We didn't need it because there were so many empty columns/rows. However, most of the time with real data, and especially large data sets, the matrices will have little or no empty columns, and so the matrices will all be of equal rank. In that case we need to use SVD to calculate which invariants approach most closely to zero from the SVD scores.

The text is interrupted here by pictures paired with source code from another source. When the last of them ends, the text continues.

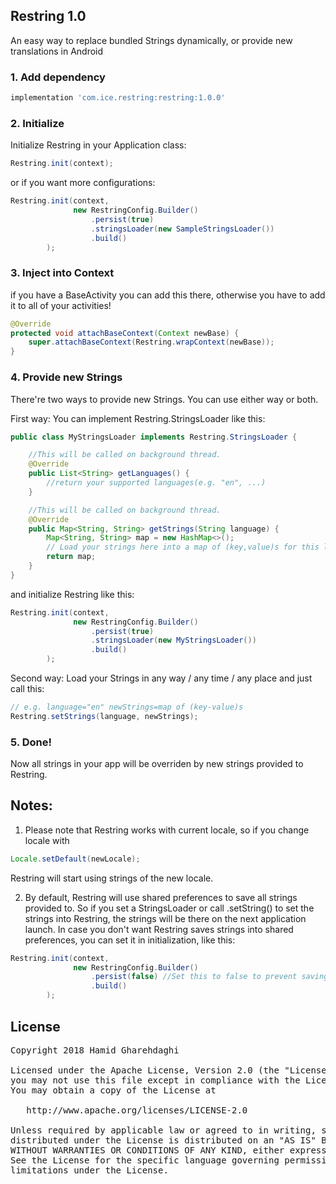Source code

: ## Restring 1.0
An easy way to replace bundled Strings dynamically, or provide new translations in Android

### 1. Add dependency
```groovy
implementation 'com.ice.restring:restring:1.0.0'
```

### 2. Initialize
Initialize Restring in your Application class:
```java
Restring.init(context);
```
or if you want more configurations:
```java
Restring.init(context,
              new RestringConfig.Builder()
                  .persist(true)
                  .stringsLoader(new SampleStringsLoader())
                  .build()
        );
```

### 3. Inject into Context
if you have a BaseActivity you can add this there, otherwise you have to add it to all of your activities!
```java
@Override
protected void attachBaseContext(Context newBase) {
    super.attachBaseContext(Restring.wrapContext(newBase));
}
```

### 4. Provide new Strings
There're two ways to provide new Strings. You can use either way or both.

First way: You can implement Restring.StringsLoader like this:
```java
public class MyStringsLoader implements Restring.StringsLoader {

    //This will be called on background thread.
    @Override
    public List<String> getLanguages() {
        //return your supported languages(e.g. "en", ...)
    }

    //This will be called on background thread.
    @Override
    public Map<String, String> getStrings(String language) {
        Map<String, String> map = new HashMap<>();
        // Load your strings here into a map of (key,value)s for this language!
        return map;
    }
}
```
and initialize Restring like this:
```java
Restring.init(context,
              new RestringConfig.Builder()
                  .persist(true)
                  .stringsLoader(new MyStringsLoader())
                  .build()
        );
```

Second way:
Load your Strings in any way / any time / any place and just call this:
```java
// e.g. language="en" newStrings=map of (key-value)s
Restring.setStrings(language, newStrings);
```

### 5. Done!
Now all strings in your app will be overriden by new strings provided to Restring.

## Notes:
1. Please note that Restring works with current locale, so if you change locale with
```java
Locale.setDefault(newLocale);
```
Restring will start using strings of the new locale.

2. By default, Restring will use shared preferences to save all strings provided to. So if you set a StringsLoader or call .setString() to set the strings into Restring, the strings will be there on the next application launch. In case you don't want Restring saves strings into shared preferences, you can set it in initialization, like this:
```java
Restring.init(context,
              new RestringConfig.Builder()
                  .persist(false) //Set this to false to prevent saving into shared preferences.
                  .build()
        );
```

## License
<pre>
Copyright 2018 Hamid Gharehdaghi

Licensed under the Apache License, Version 2.0 (the "License");
you may not use this file except in compliance with the License.
You may obtain a copy of the License at

   http://www.apache.org/licenses/LICENSE-2.0

Unless required by applicable law or agreed to in writing, software
distributed under the License is distributed on an "AS IS" BASIS,
WITHOUT WARRANTIES OR CONDITIONS OF ANY KIND, either express or implied.
See the License for the specific language governing permissions and
limitations under the License.
</pre>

Here we calculate the squared sum of SVD scores above matrix rank 4, the minimum rank observed in the data set... (not sure why this is, exactly).


In [9]:
for idx in xrange(3):
    ## if all 
    np.linalg.matrix_rank(mats_ints[idx])

    ## calculate SVD
    scores = np.linalg.svd(mats_ints[idx])[1]
    
    ## sum square of X smallest scores
    print "mat={}, rank={}, sum={}"\
           .format(idx, 
                   np.linalg.matrix_rank(mats_ints[idx]),
                   np.sqrt(np.sum(scores[4:]**2)))


mat=0, rank=4, sum=2.08152798678e-15
mat=1, rank=6, sum=14.1421356237
mat=2, rank=6, sum=14.1421356237

There we have it, the first topology (12|34) is best.